As expected, the m154 gene is not required for replication in vitro and an MCMV lacking m154 has not an altered growth phenotype in cultured MEFs or macrophages. It is of note that parental and mutant viruses used throughout the study do all derive from MCMV-BAC pSM3fr, containing an mck-2 frameshift mutation associated with reduced ability to infect macrophages and a diminished capacity to attract leukocytes [57], [58]. However, the fact that all of these recombinant MCMVs have the same pSM3fr background makes them comparable at the level of the MCK-2 phenotype.
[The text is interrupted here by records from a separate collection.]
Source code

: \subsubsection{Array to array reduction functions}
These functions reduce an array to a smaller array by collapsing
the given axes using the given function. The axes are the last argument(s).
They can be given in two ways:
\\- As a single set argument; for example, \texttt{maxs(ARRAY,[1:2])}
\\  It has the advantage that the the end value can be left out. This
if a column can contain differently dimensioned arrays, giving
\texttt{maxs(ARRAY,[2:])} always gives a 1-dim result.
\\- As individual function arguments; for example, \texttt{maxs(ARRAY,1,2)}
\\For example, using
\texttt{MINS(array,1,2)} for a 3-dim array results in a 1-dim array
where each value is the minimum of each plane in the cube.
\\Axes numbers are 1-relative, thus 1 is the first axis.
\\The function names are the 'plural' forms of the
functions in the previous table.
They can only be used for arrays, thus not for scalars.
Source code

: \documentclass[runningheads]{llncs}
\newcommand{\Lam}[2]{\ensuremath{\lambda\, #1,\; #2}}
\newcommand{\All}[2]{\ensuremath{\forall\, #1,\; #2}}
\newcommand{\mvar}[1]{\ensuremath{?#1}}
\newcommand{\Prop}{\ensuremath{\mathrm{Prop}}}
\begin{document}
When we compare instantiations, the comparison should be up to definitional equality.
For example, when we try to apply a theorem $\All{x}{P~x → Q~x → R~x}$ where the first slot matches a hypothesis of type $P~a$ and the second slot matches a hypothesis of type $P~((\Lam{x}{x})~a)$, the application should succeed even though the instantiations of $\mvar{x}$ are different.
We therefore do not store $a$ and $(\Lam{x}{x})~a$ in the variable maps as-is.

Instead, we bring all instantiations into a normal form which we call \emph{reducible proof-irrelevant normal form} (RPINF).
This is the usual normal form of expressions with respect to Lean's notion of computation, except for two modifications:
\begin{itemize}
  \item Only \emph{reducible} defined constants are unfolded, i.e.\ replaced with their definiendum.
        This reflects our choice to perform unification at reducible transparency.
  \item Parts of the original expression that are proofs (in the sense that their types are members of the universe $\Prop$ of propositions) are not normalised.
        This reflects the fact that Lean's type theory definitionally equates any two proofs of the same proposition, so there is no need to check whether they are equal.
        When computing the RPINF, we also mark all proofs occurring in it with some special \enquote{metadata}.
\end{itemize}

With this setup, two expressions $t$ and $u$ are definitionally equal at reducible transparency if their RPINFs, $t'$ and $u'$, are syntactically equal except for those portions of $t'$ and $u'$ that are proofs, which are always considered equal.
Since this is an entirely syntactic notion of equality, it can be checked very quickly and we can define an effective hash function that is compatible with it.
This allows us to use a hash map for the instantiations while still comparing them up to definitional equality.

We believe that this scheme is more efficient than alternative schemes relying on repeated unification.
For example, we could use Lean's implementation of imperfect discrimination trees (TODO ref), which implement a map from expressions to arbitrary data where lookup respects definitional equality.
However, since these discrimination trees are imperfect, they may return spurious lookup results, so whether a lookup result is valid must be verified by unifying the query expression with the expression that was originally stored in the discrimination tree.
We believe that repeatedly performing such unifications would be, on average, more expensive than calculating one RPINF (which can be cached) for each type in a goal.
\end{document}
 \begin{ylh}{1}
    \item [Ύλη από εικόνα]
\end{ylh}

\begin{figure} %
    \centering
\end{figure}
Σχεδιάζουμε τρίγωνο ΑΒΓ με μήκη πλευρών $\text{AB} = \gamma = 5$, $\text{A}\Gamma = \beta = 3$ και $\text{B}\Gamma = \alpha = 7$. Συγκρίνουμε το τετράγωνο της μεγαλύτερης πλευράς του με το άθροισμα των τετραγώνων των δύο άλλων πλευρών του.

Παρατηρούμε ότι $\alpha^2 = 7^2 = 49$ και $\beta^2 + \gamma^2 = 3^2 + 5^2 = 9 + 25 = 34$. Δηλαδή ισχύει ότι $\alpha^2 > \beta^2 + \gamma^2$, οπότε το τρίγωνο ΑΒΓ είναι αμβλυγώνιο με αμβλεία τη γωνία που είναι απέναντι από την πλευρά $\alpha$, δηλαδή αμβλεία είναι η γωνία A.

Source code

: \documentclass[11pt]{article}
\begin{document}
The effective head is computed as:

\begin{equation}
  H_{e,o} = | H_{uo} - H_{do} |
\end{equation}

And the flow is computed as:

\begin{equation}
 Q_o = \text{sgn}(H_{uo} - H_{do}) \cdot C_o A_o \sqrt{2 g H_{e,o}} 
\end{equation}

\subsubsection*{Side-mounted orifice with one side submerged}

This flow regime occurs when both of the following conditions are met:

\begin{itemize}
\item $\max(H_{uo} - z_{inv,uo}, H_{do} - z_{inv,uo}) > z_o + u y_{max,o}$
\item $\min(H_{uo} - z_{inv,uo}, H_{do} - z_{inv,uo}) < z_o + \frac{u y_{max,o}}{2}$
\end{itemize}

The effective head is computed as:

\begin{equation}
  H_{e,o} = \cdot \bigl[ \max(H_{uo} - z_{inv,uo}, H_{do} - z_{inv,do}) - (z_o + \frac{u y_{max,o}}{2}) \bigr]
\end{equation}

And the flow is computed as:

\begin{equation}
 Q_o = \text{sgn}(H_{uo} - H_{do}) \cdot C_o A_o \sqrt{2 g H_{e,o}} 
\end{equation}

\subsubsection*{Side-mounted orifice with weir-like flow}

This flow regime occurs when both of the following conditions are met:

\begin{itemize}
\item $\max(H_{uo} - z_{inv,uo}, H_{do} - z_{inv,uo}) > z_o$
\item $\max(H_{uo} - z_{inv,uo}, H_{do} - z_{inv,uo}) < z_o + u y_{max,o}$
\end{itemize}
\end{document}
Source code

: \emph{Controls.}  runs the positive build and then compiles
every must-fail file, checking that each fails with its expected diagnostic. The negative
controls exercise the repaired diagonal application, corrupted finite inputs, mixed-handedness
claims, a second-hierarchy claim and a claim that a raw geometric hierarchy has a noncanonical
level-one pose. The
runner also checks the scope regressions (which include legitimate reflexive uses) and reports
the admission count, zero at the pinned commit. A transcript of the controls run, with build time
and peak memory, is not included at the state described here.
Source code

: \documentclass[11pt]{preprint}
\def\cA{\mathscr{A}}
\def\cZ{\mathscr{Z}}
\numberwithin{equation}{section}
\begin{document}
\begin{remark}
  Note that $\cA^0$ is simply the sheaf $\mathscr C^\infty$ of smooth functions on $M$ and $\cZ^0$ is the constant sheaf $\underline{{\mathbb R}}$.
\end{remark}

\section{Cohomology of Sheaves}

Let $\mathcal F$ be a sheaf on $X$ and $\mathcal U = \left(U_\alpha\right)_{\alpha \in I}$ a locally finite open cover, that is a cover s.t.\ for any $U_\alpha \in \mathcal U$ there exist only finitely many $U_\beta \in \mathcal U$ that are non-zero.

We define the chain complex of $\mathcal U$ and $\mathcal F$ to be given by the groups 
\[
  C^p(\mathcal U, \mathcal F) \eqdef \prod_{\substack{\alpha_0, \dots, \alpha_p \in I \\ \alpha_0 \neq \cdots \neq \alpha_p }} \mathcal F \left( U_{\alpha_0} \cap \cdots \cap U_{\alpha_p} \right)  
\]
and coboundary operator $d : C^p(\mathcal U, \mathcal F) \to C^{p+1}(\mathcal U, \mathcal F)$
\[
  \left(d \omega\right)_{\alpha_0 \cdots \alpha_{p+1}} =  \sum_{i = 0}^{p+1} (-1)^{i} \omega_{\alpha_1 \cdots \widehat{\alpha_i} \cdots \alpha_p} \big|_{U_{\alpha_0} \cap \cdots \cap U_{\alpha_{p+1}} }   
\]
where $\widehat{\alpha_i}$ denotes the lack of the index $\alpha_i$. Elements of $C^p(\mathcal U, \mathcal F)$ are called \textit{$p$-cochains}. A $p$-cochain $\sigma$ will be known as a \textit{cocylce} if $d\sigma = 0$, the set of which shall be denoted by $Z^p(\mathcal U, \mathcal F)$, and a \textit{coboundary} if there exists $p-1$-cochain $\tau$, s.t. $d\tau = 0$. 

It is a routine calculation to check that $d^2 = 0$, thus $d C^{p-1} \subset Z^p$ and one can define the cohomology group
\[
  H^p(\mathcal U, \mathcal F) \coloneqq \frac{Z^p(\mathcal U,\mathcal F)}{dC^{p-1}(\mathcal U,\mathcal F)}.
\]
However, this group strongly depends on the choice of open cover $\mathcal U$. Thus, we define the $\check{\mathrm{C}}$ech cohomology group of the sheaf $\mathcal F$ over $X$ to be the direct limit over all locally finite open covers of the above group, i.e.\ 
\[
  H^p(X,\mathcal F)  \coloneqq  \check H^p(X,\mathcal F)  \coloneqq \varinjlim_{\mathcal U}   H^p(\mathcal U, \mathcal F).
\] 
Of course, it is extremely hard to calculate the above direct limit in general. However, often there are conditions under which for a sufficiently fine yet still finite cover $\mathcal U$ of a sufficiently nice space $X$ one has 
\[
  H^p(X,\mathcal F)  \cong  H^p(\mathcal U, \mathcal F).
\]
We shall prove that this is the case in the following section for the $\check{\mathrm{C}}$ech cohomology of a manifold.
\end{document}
In contrast to the in vitro observations, the severity of the infection of viruses that do not express m154 was significantly impaired in vivo, where they exhibited a substantial restricted growth in all organs analyzed. By day 4 post-infection, the differences in splenic and liver growth between wt MCMV and MCMVΔm154 were around 30- and 10-fold, respectively, consistent with m154 counteracting NK cell responses, which are crucial to the early control of MCMV replication. Accordingly, we show that mice depleted of NK cells with an antibody to asialo GM1, a glycosphingolipid present at high concentrations in this cell population, selectively improved the in vivo replication of the deletion mutant, confirming that the mechanism by which m154 exerts its protective role is NK cell dependent.

Because CD244 expression is not restricted to NK cells, the impact of m154 might have implications that extend beyond the regulation of NK cell function. This receptor is also present at lower levels on other cytotoxic cells, such as CD8+ T cells, γδ T cells, basophils, and eosinophils. In particular, upon interaction with CD48, CD244 helps initiate signalling and cellular cytotoxicity in CD8+ T cells [49]. Hence, one could speculate that other non-NK cell-related mechanisms might be also contributing to the net protective effects of m154 in vivo. However, the fact that NK cell depletion results in the near complete rescue of the m154-deleted MCMV growth phenotype in vivo indicates that, at least under the conditions of early acute infection analyzed here, the potential of this viral protein to influence processes mediated by other immune cell subsets might be relatively minor. It remains to be determined whether additional effects of m154 could be of relevance later during the infection or in other scenarios the virus might encounter.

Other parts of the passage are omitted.